Errôneo imaginar que mais adiante as pessoas
estarão apenas mais envelhecidas. Errôneo pensar que o envelhecimento vai
acontecendo apenas num percurso de normalidade. As estruturas vão fragilizando,
o vigor vai perdendo potência, a pele vai perdendo seu viço e as rugas mapeando
o quanto se caminhou. Nada acontece como uma brincadeira de como será. Tudo
acontece numa junção de fatores: o que foi feito, o que está sendo feito e o
que talvez aconteça. Assim por que a velhice é também como uma resposta ao que
se foi e o que se foi no passado. E principalmente a resposta imediata ao
instante da velhice, atenuando ou diminuindo suas características e
consequências.
Há envelhecimento que não envelheceu pelo
tempo, mas pela dor, pelo sofrimento, pela carência, pelo abandono. Há
envelhecimento que não envelhece apenas pela idade, mas pela perda dos planos,
dos sonhos e das esperanças. Há envelhecimento profundo em quem ainda sequer ao
período próprio da velhice. Há envelhecimento onde a velhice é mais jovial que
a própria juventude. Há envelhecimento que se interioriza de tal forma que uma
face sem rugas já está totalmente desvalida por dentro. Há envelhecimento onde a
velhice já forçou tanto sua entrada, já produziu tantos efeitos negativos, que
a simples presença causa espanto e dor.
E vejam o seguinte. Nas curvas da vida, de
repente o percurso normal é desviado por surpresas indesejadas. Aquele que
trabalhou a vida inteira objetivando ter uma velhice amparada e segura, de
instante pra outro sente que o seu futuro não será nada promissor. Sabe que sua
aposentadoria o fará empobrecer, a pobreza se tornar em aflição e sofrimento, e
o padecimento ir tomando todas suas forças, desde o ânimo de viver ao
encorajamento para seguir adiante. Acaso assim não fosse, certamente que suas
rugas não aparecerão mais cedo, seu semblante não definhará tão rápido, seu
organismo não se mostrará um celeiro de enfermidades.

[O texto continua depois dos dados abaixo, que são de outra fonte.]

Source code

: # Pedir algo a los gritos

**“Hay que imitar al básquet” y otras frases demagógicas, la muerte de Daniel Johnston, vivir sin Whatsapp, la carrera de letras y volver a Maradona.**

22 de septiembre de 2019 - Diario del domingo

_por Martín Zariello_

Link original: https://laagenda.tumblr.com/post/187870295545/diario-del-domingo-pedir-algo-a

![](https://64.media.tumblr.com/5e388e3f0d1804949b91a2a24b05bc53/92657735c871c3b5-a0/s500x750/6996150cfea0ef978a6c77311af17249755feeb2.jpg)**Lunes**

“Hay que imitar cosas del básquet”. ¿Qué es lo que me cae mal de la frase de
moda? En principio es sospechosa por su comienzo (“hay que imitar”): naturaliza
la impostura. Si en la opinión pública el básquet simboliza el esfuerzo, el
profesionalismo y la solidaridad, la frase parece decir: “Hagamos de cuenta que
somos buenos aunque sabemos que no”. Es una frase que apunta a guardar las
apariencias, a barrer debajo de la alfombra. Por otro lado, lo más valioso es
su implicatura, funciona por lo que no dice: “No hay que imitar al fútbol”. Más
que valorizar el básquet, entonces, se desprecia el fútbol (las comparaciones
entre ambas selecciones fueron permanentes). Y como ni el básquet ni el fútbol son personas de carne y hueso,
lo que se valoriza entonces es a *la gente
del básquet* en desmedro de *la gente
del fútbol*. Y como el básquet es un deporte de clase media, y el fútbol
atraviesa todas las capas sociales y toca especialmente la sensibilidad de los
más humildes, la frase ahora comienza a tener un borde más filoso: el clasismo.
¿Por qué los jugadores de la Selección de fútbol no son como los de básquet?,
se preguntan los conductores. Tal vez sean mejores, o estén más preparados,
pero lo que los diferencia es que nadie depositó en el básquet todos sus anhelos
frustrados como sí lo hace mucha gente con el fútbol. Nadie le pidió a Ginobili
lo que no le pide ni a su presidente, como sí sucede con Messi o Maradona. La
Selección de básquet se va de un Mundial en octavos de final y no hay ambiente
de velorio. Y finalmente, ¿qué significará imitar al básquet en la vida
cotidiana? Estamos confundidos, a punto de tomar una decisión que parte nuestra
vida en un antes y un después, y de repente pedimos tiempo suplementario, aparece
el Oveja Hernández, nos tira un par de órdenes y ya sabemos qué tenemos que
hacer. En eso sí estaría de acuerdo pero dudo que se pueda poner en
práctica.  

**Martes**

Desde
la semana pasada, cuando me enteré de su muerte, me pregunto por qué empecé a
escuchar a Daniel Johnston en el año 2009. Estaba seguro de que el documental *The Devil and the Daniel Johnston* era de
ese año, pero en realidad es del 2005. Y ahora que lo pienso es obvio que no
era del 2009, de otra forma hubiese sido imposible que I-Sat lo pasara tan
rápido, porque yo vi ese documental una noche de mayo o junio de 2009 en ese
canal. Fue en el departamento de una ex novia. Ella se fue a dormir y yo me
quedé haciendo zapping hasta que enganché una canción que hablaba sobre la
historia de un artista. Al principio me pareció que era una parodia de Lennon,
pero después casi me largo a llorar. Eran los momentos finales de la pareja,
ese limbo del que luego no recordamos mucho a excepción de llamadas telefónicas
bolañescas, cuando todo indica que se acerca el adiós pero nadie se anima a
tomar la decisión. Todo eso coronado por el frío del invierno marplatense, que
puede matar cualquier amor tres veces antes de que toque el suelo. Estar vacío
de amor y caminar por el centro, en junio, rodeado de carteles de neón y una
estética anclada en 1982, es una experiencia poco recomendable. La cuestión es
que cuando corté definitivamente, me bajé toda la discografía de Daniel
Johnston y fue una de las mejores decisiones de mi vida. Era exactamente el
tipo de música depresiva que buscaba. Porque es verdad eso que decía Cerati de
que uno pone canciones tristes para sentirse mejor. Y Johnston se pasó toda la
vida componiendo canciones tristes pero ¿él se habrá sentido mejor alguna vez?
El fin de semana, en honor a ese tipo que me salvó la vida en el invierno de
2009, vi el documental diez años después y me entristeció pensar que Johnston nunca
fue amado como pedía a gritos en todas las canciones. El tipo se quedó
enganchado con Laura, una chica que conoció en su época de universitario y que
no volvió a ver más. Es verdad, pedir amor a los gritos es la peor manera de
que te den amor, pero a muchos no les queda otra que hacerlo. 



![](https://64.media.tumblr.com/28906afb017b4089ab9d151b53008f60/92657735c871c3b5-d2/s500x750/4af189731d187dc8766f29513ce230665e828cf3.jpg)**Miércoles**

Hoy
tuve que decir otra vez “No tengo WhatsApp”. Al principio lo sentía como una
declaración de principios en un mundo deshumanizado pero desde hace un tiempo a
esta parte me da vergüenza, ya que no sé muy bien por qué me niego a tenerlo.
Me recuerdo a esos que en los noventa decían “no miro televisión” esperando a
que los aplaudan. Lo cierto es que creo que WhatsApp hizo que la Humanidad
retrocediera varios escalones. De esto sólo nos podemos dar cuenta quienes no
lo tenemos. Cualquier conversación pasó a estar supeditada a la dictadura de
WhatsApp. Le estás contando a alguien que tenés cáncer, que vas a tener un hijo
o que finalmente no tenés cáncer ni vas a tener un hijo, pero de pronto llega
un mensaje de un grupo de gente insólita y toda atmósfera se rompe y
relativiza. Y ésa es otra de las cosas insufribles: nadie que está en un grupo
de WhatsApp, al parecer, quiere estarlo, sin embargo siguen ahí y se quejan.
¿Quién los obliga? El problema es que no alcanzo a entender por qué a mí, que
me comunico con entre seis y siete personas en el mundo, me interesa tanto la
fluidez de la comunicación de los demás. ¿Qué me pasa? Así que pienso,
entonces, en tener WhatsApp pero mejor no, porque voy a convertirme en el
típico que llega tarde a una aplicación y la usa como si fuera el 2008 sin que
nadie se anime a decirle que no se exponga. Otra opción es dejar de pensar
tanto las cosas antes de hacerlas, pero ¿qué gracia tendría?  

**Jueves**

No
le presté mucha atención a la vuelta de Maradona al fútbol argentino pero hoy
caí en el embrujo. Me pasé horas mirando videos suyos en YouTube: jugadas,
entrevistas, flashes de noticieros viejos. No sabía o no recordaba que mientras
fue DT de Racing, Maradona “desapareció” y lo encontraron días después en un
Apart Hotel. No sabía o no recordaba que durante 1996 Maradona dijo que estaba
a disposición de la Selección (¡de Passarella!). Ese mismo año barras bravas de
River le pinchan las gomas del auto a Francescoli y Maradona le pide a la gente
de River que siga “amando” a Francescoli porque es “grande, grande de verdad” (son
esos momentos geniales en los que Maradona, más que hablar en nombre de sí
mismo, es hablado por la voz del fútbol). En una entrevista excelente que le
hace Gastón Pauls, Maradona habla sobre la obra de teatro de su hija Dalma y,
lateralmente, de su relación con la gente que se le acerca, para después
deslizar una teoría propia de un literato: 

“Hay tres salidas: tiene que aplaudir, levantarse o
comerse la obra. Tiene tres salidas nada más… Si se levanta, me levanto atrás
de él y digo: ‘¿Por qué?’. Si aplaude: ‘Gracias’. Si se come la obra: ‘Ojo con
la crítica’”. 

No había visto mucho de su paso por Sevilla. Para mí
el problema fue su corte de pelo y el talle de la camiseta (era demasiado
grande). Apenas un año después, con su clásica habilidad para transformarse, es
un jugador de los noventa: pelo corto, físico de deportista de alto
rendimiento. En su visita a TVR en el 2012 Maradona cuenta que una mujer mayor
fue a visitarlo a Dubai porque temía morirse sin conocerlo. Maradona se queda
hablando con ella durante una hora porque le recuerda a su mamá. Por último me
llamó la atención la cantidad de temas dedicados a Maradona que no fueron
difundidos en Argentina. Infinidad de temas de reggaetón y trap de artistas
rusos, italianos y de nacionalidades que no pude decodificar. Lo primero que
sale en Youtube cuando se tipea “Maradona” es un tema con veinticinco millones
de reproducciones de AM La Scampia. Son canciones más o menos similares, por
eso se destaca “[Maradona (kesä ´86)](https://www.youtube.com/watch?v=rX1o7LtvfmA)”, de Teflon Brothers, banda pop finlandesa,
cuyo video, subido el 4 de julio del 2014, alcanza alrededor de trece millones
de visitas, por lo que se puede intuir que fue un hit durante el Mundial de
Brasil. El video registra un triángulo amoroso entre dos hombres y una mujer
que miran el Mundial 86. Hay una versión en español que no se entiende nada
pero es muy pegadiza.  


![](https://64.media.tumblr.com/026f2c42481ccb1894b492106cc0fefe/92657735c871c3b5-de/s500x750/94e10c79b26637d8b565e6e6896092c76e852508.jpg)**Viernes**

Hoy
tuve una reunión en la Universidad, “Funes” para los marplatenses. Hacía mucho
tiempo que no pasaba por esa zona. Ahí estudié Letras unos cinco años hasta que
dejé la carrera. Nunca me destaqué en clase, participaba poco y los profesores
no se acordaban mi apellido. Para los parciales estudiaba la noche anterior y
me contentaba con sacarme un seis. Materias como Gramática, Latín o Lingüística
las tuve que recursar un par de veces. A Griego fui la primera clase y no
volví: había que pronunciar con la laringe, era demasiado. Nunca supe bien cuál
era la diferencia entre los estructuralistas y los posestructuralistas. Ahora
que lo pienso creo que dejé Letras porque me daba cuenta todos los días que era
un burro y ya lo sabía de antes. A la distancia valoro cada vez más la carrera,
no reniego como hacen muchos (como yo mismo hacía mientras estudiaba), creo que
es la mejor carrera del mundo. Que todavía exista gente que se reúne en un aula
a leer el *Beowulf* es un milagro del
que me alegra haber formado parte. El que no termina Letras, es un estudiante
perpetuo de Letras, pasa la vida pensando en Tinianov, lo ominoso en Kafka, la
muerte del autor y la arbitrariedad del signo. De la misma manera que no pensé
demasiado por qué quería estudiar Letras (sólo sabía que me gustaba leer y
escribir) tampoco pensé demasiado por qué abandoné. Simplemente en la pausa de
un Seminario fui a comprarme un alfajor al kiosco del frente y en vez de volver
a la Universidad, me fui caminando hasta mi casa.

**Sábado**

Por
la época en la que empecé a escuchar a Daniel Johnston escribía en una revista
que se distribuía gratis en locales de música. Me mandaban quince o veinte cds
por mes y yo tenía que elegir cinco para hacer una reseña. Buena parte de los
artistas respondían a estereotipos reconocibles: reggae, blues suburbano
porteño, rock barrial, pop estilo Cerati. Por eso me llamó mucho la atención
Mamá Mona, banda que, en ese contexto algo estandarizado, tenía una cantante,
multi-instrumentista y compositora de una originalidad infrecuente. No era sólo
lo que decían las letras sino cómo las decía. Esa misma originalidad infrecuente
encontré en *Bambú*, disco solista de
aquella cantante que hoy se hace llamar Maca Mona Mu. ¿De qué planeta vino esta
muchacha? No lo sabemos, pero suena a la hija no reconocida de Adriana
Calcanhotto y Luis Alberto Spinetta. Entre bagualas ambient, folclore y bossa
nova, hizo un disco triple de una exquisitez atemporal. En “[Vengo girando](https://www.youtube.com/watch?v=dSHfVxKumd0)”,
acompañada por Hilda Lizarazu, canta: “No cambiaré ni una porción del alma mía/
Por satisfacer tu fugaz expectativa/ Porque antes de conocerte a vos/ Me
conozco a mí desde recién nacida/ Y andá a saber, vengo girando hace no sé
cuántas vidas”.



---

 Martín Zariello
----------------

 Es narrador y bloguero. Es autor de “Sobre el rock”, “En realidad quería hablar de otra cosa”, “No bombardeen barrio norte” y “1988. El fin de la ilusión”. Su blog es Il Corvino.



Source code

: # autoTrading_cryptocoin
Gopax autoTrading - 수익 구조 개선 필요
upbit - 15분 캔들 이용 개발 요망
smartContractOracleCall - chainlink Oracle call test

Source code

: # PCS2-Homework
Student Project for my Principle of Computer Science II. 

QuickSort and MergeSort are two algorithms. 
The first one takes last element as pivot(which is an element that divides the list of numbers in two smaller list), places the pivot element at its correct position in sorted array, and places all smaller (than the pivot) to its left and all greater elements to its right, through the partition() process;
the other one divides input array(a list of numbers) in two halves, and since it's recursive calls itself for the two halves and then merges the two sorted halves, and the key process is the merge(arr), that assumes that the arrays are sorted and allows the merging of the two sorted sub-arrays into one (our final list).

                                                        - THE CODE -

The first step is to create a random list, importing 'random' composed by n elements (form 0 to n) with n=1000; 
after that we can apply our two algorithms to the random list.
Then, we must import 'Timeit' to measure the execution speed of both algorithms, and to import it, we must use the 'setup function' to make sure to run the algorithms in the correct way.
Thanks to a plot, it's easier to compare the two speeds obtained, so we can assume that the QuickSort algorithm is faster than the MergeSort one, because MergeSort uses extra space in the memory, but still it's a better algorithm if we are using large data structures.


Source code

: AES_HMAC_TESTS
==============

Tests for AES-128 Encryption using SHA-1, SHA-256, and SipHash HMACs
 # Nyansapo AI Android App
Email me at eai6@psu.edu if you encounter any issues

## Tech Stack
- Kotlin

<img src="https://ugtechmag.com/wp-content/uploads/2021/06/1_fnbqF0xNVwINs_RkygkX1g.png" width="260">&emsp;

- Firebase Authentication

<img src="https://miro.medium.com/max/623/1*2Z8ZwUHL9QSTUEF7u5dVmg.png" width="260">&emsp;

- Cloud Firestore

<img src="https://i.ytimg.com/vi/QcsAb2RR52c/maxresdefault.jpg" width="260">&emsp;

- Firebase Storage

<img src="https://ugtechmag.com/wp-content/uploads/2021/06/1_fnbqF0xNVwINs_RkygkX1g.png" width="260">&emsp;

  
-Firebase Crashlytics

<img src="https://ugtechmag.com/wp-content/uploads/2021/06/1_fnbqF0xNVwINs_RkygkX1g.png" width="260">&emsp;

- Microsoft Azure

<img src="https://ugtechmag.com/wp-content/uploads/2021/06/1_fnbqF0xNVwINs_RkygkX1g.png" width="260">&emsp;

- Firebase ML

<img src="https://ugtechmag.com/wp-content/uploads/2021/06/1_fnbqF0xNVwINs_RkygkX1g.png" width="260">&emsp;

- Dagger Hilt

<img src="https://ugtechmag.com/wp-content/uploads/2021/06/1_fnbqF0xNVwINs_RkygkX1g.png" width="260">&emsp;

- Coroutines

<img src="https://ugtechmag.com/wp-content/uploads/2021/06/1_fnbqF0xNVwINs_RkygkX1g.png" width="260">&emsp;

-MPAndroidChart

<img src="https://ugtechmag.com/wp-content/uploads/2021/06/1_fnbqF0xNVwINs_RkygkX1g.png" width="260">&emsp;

Tem-se, assim, que a velhice não é
representada apenas no aspecto ou na imagem física. O desamparo aos
envelhecidos é dramático no Brasil. As políticas de diminuição de seus
direitos, como no caso das aposentadorias, são verdadeiras punhaladas naqueles
que tanto lutaram. A saúde, a economia, a política, as regras do jogo de
apertar ainda mais o cinto de todo mundo, são atitudes até criminosas tomadas
contra a velhice. Na verdade, até mesmo os direitos constitucionais são negados
aos idosos. E como saber a feição da velhice perante tamanho aviltamento?
Ante a chegada da velhice, o que se deseja
apenas é que a mesma seja respeitada e que o idoso possa viver com consideração
e dignidade. Não adianta o idoso maquiar sua feição se sua fragilidade será
imposta por forças externas. Sua capacidade de ter um belo envelhecimento
depende muito também do outro. Daquele outro que não pode, mas negligencia seus
direitos. Daquele outro que diminuindo seus parcos valores de aposentadoria,
também diminui sua capacidade de existência e dignidade.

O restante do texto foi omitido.